__WHAT IS BEING ASKED__: Look at the data below and print exactly the lines from its first line through the line with "- 当前线程调用 LockSupport.parkNanos(long"; the pictures stay out of the copy.

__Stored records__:
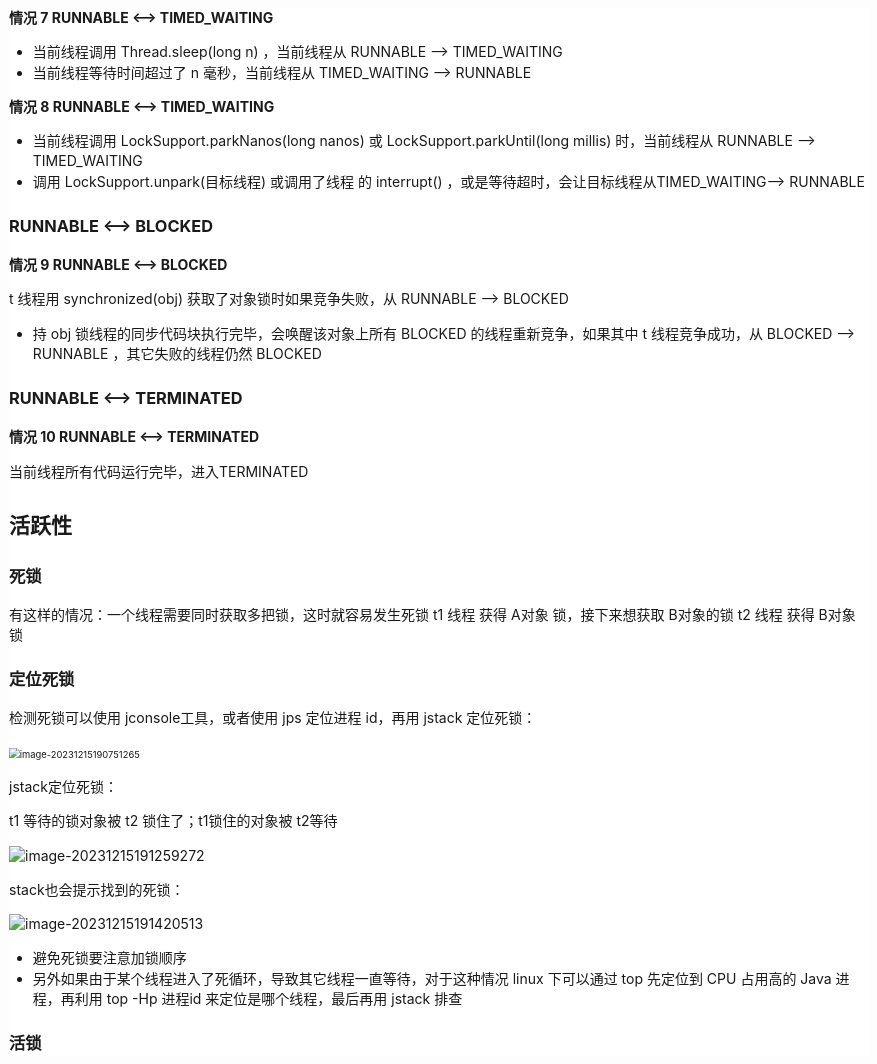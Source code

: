 **情况 7 RUNNABLE <--> TIMED_WAITING**

- 当前线程调用 Thread.sleep(long n) ，当前线程从 RUNNABLE --> TIMED_WAITING
- 当前线程等待时间超过了 n 毫秒，当前线程从 TIMED_WAITING --> RUNNABLE

**情况 8 RUNNABLE <--> TIMED_WAITING**

- 当前线程调用 LockSupport.parkNanos(long nanos) 或 LockSupport.parkUntil(long millis) 时，当前线程从 RUNNABLE --> TIMED_WAITING
- 调用 LockSupport.unpark(目标线程) 或调用了线程 的 interrupt() ，或是等待超时，会让目标线程从TIMED_WAITING--> RUNNABLE

### RUNNABLE <--> BLOCKED 

**情况 9 RUNNABLE <--> BLOCKED**

t 线程用 synchronized(obj) 获取了对象锁时如果竞争失败，从 RUNNABLE --> BLOCKED

- 持 obj 锁线程的同步代码块执行完毕，会唤醒该对象上所有 BLOCKED 的线程重新竞争，如果其中 t 线程竞争成功，从 BLOCKED --> RUNNABLE ，其它失败的线程仍然 BLOCKED

### RUNNABLE <--> TERMINATED

**情况 10 RUNNABLE <--> TERMINATED**

当前线程所有代码运行完毕，进入TERMINATED

## 活跃性

### 死锁

有这样的情况：一个线程需要同时获取多把锁，这时就容易发生死锁
t1 线程 获得 A对象 锁，接下来想获取 B对象的锁 t2 线程 获得 B对象 锁

### 定位死锁

检测死锁可以使用 jconsole工具，或者使用 jps 定位进程 id，再用 jstack 定位死锁：

<img src="C:\Users\rainsun\AppData\Roaming\Typora\typora-user-images\image-20231215190751265.png" alt="image-20231215190751265" style="zoom: 67%;" />

jstack定位死锁：

t1 等待的锁对象被 t2 锁住了；t1锁住的对象被 t2等待

![image-20231215191259272](C:\Users\rainsun\AppData\Roaming\Typora\typora-user-images\image-20231215191259272.png)

stack也会提示找到的死锁：

![image-20231215191420513](C:\Users\rainsun\AppData\Roaming\Typora\typora-user-images\image-20231215191420513.png)

- 避免死锁要注意加锁顺序
- 另外如果由于某个线程进入了死循环，导致其它线程一直等待，对于这种情况 linux 下可以通过 top 先定位到 CPU 占用高的 Java 进程，再利用 top -Hp 进程id 来定位是哪个线程，最后再用 jstack 排查

### 活锁

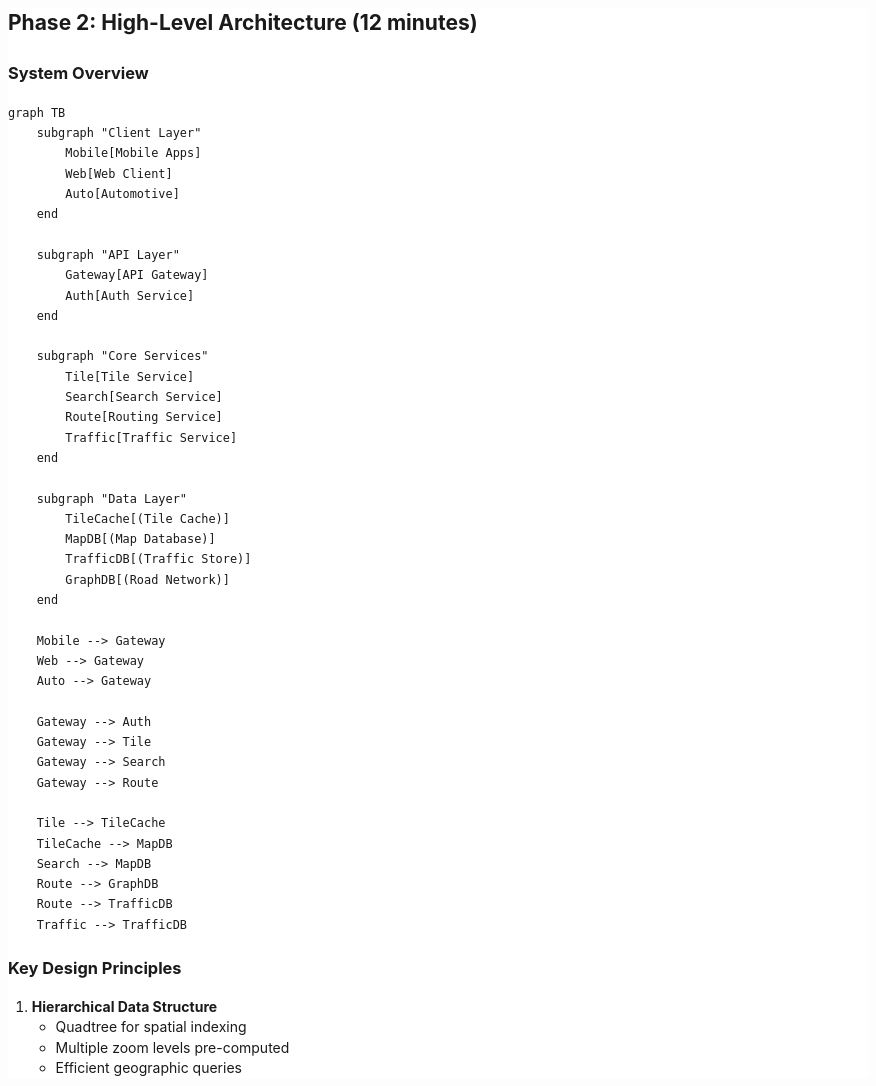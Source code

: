 ## Phase 2: High-Level Architecture (12 minutes)

### System Overview

```mermaid
graph TB
    subgraph "Client Layer"
        Mobile[Mobile Apps]
        Web[Web Client]
        Auto[Automotive]
    end
    
    subgraph "API Layer"
        Gateway[API Gateway]
        Auth[Auth Service]
    end
    
    subgraph "Core Services"
        Tile[Tile Service]
        Search[Search Service]
        Route[Routing Service]
        Traffic[Traffic Service]
    end
    
    subgraph "Data Layer"
        TileCache[(Tile Cache)]
        MapDB[(Map Database)]
        TrafficDB[(Traffic Store)]
        GraphDB[(Road Network)]
    end
    
    Mobile --> Gateway
    Web --> Gateway
    Auto --> Gateway
    
    Gateway --> Auth
    Gateway --> Tile
    Gateway --> Search
    Gateway --> Route
    
    Tile --> TileCache
    TileCache --> MapDB
    Search --> MapDB
    Route --> GraphDB
    Route --> TrafficDB
    Traffic --> TrafficDB
```

### Key Design Principles

1. **Hierarchical Data Structure**
   - Quadtree for spatial indexing
   - Multiple zoom levels pre-computed
   - Efficient geographic queries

__ANSWER SECTION__:
Source code

: **情况 7 RUNNABLE <--> TIMED_WAITING**

- 当前线程调用 Thread.sleep(long n) ，当前线程从 RUNNABLE --> TIMED_WAITING
- 当前线程等待时间超过了 n 毫秒，当前线程从 TIMED_WAITING --> RUNNABLE

**情况 8 RUNNABLE <--> TIMED_WAITING**

- 当前线程调用 LockSupport.parkNanos(long nanos) 或 LockSupport.parkUntil(long millis) 时，当前线程从 RUNNABLE --> TIMED_WAITING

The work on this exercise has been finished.